Катя смотрит на Перельмана. Видит, как его губы слегка скривились в едва заметной усмешке:
– Ульянов уверен, что не один год будет править Россией. Потому и почистить мундир нынче архиважно. Думаю, скоро никто и не вспомнит про Сергея Ленина, а вот про реку Лену – это красивая легенда, верно, надолго, – Исаак тяжело вздохнул, – а может и навечно. Сразу скажу, что ни Плеханов, ни Ульянов-Ленин не мои герои. Надо пройти каторгу, чтобы стать истинным вождём, как Мария Александровна Спиридонова. Перельман вдруг становится чужим, как в первые дни знакомства.
Константину Ивановичу становится скучно от этих разговоров. Он смотрит на горящие каким-то незнакомым огнём глаза своей жены. И тревожная мысль вдруг охватывает его: родись Катенька чуть пораньше, да не в глухой провинции Ярославской губернии – может, мир бы увидел ещё одну Софью Перовскую.

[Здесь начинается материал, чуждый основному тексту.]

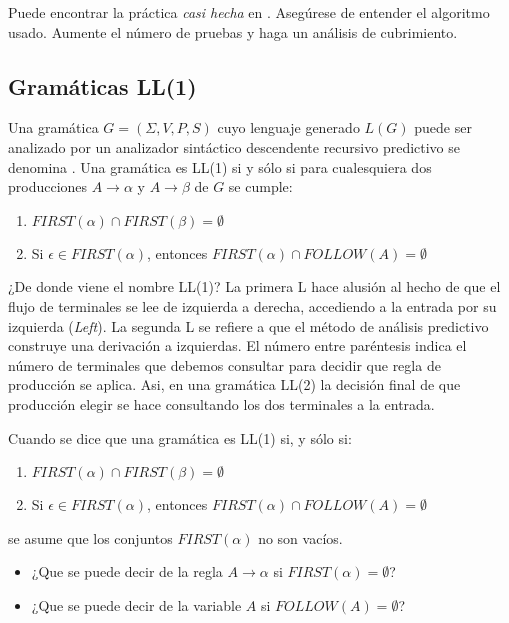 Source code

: Puede encontrar la práctica \emph{casi hecha} en
.
Asegúrese de entender el algoritmo usado.
Aumente el número de pruebas y haga un análisis de cubrimiento.

\subsection{Gramáticas LL(1)}
Una gramática $G = (\Sigma, V, P, S)$ cuyo lenguaje generado 
$L(G)$ puede ser analizado por un 
analizador sintáctico descendente recursivo predictivo
se denomina . Una gramática es LL(1) si y sólo si 
para cualesquiera dos
producciones $A \rightarrow \alpha$ y $A \rightarrow \beta$ de
$G$ se cumple:
\begin{enumerate}
\item
$FIRST(\alpha) \cap FIRST(\beta) = \emptyset$
\item
Si $\epsilon \in FIRST(\alpha)$, entonces $FIRST(\alpha) \cap FOLLOW(A) = \emptyset$
\end{enumerate}

¿De donde viene el nombre LL(1)? La primera L hace alusión al hecho de que 
el flujo de terminales se lee de izquierda a derecha, accediendo a la entrada
por su izquierda (\emph{Left}). La segunda L se refiere a que el método
de análisis predictivo construye una derivación a izquierdas. El número
entre paréntesis indica el número de terminales que debemos consultar para
decidir que regla de producción se aplica. Asi, en una gramática LL(2) la decisión 
final de que producción elegir se hace consultando los dos terminales a la entrada.

Cuando se dice que una gramática es LL(1) si, y sólo si:
\begin{enumerate}
\item
$FIRST(\alpha) \cap FIRST(\beta) = \emptyset$
\item
Si $\epsilon \in FIRST(\alpha)$, entonces $FIRST(\alpha) \cap FOLLOW(A) = \emptyset$
\end{enumerate}
se asume que los conjuntos $FIRST(\alpha)$ no son vacíos.
\begin{itemize}
\item
¿Que se puede decir de la regla  $A \rightarrow \alpha$ si
$FIRST(\alpha) = \emptyset$?
\item
¿Que se puede decir de la variable $A$ si $FOLLOW(A) = \emptyset$?
\end{itemize}


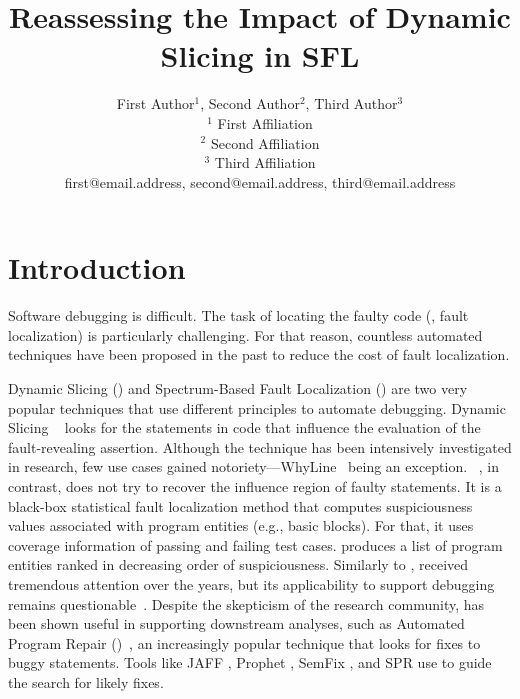 \documentclass{article}
\title{Reassessing the Impact of Dynamic Slicing in SFL}
\author{
First Author$^1$,
Second Author$^2$,
Third Author$^3$
\\ 
$^1$ First Affiliation\\
$^2$ Second Affiliation\\
$^3$ Third Affiliation\\
%
first@email.address,
second@email.address,
third@email.address
}
\begin{document}
\maketitle

\begin{abstract}
\end{abstract}

\section{Introduction}


Software debugging is difficult. The task of locating the faulty code
(\ie{}, fault localization) is particularly challenging. For that
reason, countless automated techniques have been proposed in the past
to reduce the cost of fault localization.

Dynamic Slicing (\ds{}) and Spectrum-Based Fault Localization (\sfl{})
are two very popular techniques that use different principles to
automate debugging. Dynamic Slicing ~\citeauthor{Agrawal:1990:DPS:93542.93576} looks for the statements
in code that influence the evaluation of the fault-revealing
assertion. Although the technique has been intensively investigated in
research, few use cases gained notoriety---WhyLine~\cite{Ko:2008:DRA:1368088.1368130} being an
exception.  \sfl{}~\cite{7390282}, in contrast, does not try to
recover the influence region of faulty statements. It is a black-box
statistical fault localization method that computes suspiciousness
values associated with program entities (e.g., basic blocks). For
that, it uses coverage information of passing and failing test
cases. \sfl{} produces a list of program entities ranked in decreasing
order of suspiciousness. Similarly to \ds{}, \sfl{} received
tremendous attention over the years, but its applicability to support
debugging remains
questionable~\cite{ang-perez-van-deursen-rui-2017,Pearson:2017:EIF:3097368.3097441,Xie:2016:RAD:2884781.2884834}.
Despite the skepticism of the research community, \sfl{} has been
shown useful in supporting downstream analyses, such as Automated
Program Repair
(\apr{})~\cite{automatic-software-repair-survey2017,kim-etal-daghstul2017},
an increasingly popular technique that looks for fixes to buggy
statements. Tools like JAFF \cite{arcuri-2011}, Prophet
\cite{long-rinard-2016}, SemFix \cite{nguyen-qi-roychoudhury-2013},
and SPR \cite{long-rinard-2015} use \sfl{} to guide the search for
likely fixes.
\end{document}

– Плеханов слишком интеллигентен для борца. А у Ульянова-Ленина слишком сладкая и безбедная жизнь была за границей, – голос Перельмана не умолкает, – я Ульянова впервые увидел среди участников второго съезда РСДРП. Молодой человек лет тридцати от роду. Высокая залысина, скуластое, калмыцкое лицо, ухоженные тёмные усы и бородка. Всегда при галстуке и в тройке. Как мы с Вами нынче, – он улыбается Константину Ивановичу, – криклив был не в меру, да ещё картавил. Но спорщик был непревзойденный. И его «это архиважно» – било наповал.
– Ах, вот откуда Ваше «архиважно». Вы скрытый ленинец, – улыбнулся Константин Иванович.
Перельман нахмурился, сухо проговорил:
– Для меня Мария Александровна Спиридонова – это всё. И это – пока я жив.
Подозрительно посмотрел на Константина Ивановича.
– Нет, нет, – Константин Иванович становится, до неприличия насмешлив, – что левые, что правые – мне всё едино.
– Ну-ну, – Исаак нехорошо улыбается, глядя на хозяина застолья, – но нам Вы, Константин Иванович, и такой годитесь.
Катя удивлённо смотрит на мужчин. Ей не всё понятно в этом еле заметном словесном поединке. Но она чувствует в словах Исаака какую-то скрытую угрозу мужу. Дотрагивается до руки гостя:
– Вы с таким восхищением говорили о Спиридоновой, сознайтесь, Вы были влюблены в неё?
Перельман на мгновение задумался. Говорит со странным сожалением:
– Марию Александровну плотской любовью любить невозможно. Она – Валькирия, – печальная улыбка удивительно украшает его резкие черты лица, – её любимый должен быть героем. Но, увы, это не я.